PROBLEM TO SOLVE
Which lines of the data below contain "more"? Please show them all.

GIVEN RECORDS
====
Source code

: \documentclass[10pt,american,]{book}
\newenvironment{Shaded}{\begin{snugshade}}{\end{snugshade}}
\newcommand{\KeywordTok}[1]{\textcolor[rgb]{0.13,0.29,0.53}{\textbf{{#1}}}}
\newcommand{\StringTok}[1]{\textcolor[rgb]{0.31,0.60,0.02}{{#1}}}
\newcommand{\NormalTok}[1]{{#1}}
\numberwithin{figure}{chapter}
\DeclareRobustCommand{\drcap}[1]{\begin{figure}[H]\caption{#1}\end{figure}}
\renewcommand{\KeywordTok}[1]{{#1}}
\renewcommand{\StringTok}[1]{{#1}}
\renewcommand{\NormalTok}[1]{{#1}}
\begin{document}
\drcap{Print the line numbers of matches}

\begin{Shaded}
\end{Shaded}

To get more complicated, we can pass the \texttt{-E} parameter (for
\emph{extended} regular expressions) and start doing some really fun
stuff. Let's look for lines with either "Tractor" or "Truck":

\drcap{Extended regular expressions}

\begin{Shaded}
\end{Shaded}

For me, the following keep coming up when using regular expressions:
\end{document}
====
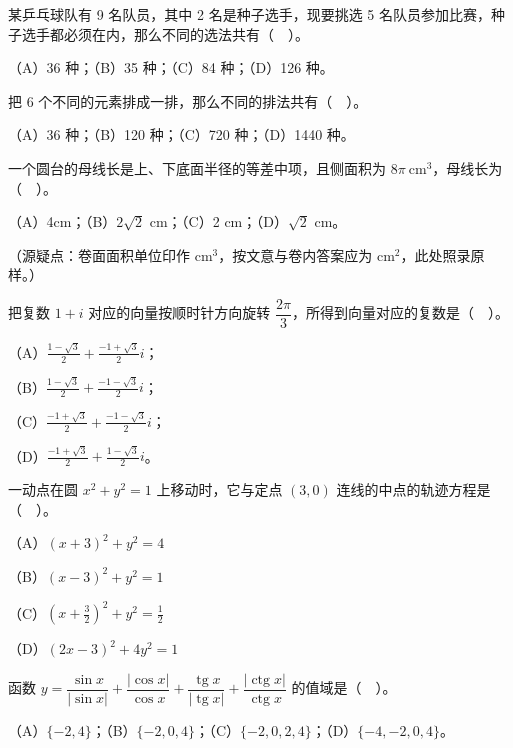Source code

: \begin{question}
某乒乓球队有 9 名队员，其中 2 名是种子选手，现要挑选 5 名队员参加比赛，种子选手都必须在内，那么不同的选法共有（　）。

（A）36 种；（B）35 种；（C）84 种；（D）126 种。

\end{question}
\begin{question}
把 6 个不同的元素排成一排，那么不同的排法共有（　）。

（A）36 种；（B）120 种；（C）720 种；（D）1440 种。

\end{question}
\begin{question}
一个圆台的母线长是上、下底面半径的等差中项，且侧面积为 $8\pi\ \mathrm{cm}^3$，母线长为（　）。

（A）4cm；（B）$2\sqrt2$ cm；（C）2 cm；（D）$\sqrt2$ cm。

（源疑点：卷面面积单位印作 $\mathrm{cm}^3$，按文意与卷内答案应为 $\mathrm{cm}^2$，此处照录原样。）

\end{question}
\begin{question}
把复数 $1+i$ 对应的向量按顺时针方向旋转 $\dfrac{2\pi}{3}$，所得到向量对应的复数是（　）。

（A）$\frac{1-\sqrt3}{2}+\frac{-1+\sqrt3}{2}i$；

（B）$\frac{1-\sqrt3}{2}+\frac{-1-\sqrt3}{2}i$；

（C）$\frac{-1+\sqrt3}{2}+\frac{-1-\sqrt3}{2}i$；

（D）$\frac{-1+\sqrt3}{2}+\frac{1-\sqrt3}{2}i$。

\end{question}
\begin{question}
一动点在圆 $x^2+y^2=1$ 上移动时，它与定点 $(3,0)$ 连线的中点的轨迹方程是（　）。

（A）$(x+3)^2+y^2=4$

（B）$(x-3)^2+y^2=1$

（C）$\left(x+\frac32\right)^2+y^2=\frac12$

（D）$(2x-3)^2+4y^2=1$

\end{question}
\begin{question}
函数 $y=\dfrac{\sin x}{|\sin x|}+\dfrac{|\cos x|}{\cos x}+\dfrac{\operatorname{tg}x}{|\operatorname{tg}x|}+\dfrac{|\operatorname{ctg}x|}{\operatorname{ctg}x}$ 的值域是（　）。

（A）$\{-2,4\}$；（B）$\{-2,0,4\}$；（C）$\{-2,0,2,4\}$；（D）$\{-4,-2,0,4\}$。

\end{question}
====
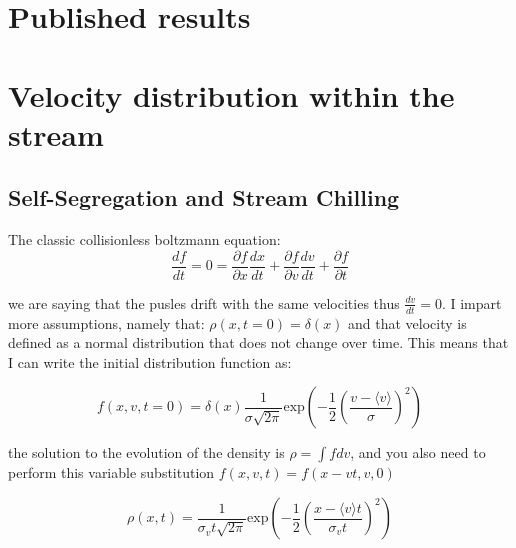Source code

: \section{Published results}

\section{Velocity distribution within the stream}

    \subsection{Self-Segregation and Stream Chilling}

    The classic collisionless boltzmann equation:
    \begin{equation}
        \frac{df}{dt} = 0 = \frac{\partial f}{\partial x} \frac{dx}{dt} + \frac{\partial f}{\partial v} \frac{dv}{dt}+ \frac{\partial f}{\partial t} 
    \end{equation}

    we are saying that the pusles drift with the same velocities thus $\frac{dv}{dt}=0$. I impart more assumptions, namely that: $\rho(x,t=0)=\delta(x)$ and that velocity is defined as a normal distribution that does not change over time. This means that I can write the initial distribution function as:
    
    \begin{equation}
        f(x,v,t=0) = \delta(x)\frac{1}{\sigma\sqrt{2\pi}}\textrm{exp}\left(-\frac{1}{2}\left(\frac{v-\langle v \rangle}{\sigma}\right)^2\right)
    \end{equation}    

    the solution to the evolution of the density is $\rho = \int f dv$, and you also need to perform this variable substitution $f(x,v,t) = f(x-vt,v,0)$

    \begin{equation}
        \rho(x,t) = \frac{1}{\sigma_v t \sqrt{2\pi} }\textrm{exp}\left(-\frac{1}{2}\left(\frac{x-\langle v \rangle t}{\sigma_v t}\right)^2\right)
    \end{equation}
====
YOUR RESPONSE
To get more complicated, we can pass the \texttt{-E} parameter (for
    we are saying that the pusles drift with the same velocities thus $\frac{dv}{dt}=0$. I impart more assumptions, namely that: $\rho(x,t=0)=\delta(x)$ and that velocity is defined as a normal distribution that does not change over time. This means that I can write the initial distribution function as:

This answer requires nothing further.